Task statement:
The entries below should be given again exactly, minus their pictures.

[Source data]
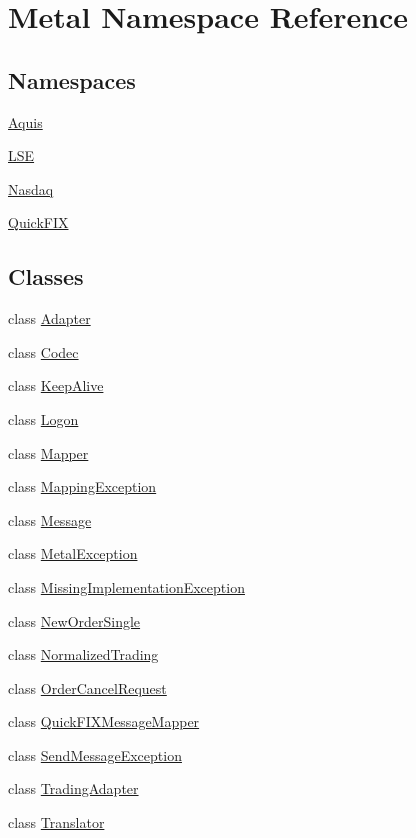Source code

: \hypertarget{namespaceMetal}{}\section{Metal Namespace Reference}
\label{namespaceMetal}
\subsection*{Namespaces}
\begin{DoxyCompactItemize}
\item 
 \hyperlink{namespaceMetal_1_1Aquis}{Aquis}
\item 
 \hyperlink{namespaceMetal_1_1LSE}{L\+S\+E}
\item 
 \hyperlink{namespaceMetal_1_1Nasdaq}{Nasdaq}
\item 
 \hyperlink{namespaceMetal_1_1QuickFIX}{Quick\+F\+I\+X}
\end{DoxyCompactItemize}
\subsection*{Classes}
\begin{DoxyCompactItemize}
\item 
class \hyperlink{classMetal_1_1Adapter}{Adapter}
\item 
class \hyperlink{classMetal_1_1Codec}{Codec}
\item 
class \hyperlink{classMetal_1_1KeepAlive}{Keep\+Alive}
\item 
class \hyperlink{classMetal_1_1Logon}{Logon}
\item 
class \hyperlink{classMetal_1_1Mapper}{Mapper}
\item 
class \hyperlink{classMetal_1_1MappingException}{Mapping\+Exception}
\item 
class \hyperlink{classMetal_1_1Message}{Message}
\item 
class \hyperlink{classMetal_1_1MetalException}{Metal\+Exception}
\item 
class \hyperlink{classMetal_1_1MissingImplementationException}{Missing\+Implementation\+Exception}
\item 
class \hyperlink{classMetal_1_1NewOrderSingle}{New\+Order\+Single}
\item 
class \hyperlink{classMetal_1_1NormalizedTrading}{Normalized\+Trading}
\item 
class \hyperlink{classMetal_1_1OrderCancelRequest}{Order\+Cancel\+Request}
\item 
class \hyperlink{classMetal_1_1QuickFIXMessageMapper}{Quick\+F\+I\+X\+Message\+Mapper}
\item 
class \hyperlink{classMetal_1_1SendMessageException}{Send\+Message\+Exception}
\item 
class \hyperlink{classMetal_1_1TradingAdapter}{Trading\+Adapter}
\item 
class \hyperlink{classMetal_1_1Translator}{Translator}
\end{DoxyCompactItemize}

Response:
Source code

: \hypertarget{namespaceMetal}{}\section{Metal Namespace Reference}
\label{namespaceMetal}
\subsection*{Namespaces}
\begin{DoxyCompactItemize}
\item 
 \hyperlink{namespaceMetal_1_1Aquis}{Aquis}
\item 
 \hyperlink{namespaceMetal_1_1LSE}{L\+S\+E}
\item 
 \hyperlink{namespaceMetal_1_1Nasdaq}{Nasdaq}
\item 
 \hyperlink{namespaceMetal_1_1QuickFIX}{Quick\+F\+I\+X}
\end{DoxyCompactItemize}
\subsection*{Classes}
\begin{DoxyCompactItemize}
\item 
class \hyperlink{classMetal_1_1Adapter}{Adapter}
\item 
class \hyperlink{classMetal_1_1Codec}{Codec}
\item 
class \hyperlink{classMetal_1_1KeepAlive}{Keep\+Alive}
\item 
class \hyperlink{classMetal_1_1Logon}{Logon}
\item 
class \hyperlink{classMetal_1_1Mapper}{Mapper}
\item 
class \hyperlink{classMetal_1_1MappingException}{Mapping\+Exception}
\item 
class \hyperlink{classMetal_1_1Message}{Message}
\item 
class \hyperlink{classMetal_1_1MetalException}{Metal\+Exception}
\item 
class \hyperlink{classMetal_1_1MissingImplementationException}{Missing\+Implementation\+Exception}
\item 
class \hyperlink{classMetal_1_1NewOrderSingle}{New\+Order\+Single}
\item 
class \hyperlink{classMetal_1_1NormalizedTrading}{Normalized\+Trading}
\item 
class \hyperlink{classMetal_1_1OrderCancelRequest}{Order\+Cancel\+Request}
\item 
class \hyperlink{classMetal_1_1QuickFIXMessageMapper}{Quick\+F\+I\+X\+Message\+Mapper}
\item 
class \hyperlink{classMetal_1_1SendMessageException}{Send\+Message\+Exception}
\item 
class \hyperlink{classMetal_1_1TradingAdapter}{Trading\+Adapter}
\item 
class \hyperlink{classMetal_1_1Translator}{Translator}
\end{DoxyCompactItemize}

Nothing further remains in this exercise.